___ Source records
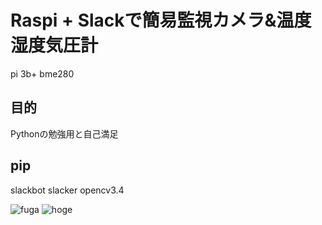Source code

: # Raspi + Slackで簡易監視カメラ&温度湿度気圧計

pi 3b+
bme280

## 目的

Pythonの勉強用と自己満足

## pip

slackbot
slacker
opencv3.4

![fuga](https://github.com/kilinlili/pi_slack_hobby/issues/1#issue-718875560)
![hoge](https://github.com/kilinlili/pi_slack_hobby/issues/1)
______
▸ What is expected
Every record must be transcribed faithfully, with no picture carried over.

▸ Output of the task
Source code

: # Raspi + Slackで簡易監視カメラ&温度湿度気圧計

pi 3b+
bme280

## 目的

Pythonの勉強用と自己満足

## pip

slackbot
slacker
opencv3.4

![fuga](https://github.com/kilinlili/pi_slack_hobby/issues/1#issue-718875560)
![hoge](https://github.com/kilinlili/pi_slack_hobby/issues/1)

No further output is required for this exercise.